Start of Record set

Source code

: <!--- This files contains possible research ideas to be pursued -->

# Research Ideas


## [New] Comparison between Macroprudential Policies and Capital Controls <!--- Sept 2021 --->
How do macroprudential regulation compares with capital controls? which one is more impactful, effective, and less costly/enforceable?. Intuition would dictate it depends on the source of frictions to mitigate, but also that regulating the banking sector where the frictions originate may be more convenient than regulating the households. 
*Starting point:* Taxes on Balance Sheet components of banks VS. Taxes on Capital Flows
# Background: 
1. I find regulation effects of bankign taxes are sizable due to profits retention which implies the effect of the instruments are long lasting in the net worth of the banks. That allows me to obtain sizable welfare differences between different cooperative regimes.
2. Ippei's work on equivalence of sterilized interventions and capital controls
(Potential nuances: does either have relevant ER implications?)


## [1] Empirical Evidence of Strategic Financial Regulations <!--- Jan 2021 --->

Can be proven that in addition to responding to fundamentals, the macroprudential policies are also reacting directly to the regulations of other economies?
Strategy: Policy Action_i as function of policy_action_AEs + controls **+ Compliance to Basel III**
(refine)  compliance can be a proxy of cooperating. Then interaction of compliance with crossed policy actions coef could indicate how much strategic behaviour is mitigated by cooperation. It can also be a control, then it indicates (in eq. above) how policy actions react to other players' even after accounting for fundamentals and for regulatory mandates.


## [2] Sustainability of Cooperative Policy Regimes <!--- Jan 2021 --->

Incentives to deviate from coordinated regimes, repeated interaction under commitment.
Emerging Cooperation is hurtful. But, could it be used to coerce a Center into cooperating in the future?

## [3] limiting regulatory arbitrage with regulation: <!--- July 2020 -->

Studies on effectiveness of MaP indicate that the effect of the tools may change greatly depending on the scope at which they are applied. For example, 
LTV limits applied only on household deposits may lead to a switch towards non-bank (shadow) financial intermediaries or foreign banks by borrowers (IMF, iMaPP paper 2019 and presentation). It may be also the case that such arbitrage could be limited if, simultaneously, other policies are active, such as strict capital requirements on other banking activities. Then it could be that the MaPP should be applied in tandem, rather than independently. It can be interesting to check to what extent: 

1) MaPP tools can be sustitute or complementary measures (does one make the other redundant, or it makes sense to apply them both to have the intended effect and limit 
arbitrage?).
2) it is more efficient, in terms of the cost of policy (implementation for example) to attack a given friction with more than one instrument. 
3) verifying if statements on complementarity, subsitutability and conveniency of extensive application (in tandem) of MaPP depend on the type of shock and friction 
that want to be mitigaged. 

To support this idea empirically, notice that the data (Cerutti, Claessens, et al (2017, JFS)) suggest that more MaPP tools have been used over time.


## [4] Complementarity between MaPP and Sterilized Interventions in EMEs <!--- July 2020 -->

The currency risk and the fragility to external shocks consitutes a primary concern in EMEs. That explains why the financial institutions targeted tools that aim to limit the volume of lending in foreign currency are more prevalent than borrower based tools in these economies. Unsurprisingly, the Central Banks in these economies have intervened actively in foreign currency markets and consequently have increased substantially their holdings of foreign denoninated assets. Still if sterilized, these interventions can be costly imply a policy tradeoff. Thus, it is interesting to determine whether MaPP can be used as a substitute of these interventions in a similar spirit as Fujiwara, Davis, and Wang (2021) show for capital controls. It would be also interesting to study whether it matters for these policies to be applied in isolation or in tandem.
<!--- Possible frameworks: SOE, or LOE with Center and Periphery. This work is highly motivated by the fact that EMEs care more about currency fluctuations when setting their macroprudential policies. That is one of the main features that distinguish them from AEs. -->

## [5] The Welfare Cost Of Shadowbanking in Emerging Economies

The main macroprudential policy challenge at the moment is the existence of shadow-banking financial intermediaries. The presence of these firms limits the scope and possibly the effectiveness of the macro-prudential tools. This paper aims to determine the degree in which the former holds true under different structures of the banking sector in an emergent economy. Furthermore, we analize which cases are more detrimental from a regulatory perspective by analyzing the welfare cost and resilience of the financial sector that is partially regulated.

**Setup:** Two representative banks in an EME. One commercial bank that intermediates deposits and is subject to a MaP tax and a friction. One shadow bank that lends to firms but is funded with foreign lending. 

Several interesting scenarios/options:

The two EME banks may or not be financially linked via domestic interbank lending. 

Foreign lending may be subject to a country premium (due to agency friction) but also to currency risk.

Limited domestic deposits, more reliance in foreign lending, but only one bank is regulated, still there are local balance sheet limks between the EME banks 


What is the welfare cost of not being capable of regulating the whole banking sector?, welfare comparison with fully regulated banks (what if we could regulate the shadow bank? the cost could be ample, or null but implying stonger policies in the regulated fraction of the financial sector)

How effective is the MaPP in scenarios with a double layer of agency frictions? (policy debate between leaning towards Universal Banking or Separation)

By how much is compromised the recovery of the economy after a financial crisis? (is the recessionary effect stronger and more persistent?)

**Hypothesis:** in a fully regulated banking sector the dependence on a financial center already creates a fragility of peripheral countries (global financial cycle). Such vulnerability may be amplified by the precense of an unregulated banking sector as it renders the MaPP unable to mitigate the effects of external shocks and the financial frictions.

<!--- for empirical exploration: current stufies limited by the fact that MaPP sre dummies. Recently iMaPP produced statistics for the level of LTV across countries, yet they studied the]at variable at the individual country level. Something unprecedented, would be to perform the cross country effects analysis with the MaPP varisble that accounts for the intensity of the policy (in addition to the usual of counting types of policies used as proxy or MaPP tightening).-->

End of Record set

* _Assignment_
In the data above, how many lines contain the word "July"? Only the number is wanted.

* _Task result_
2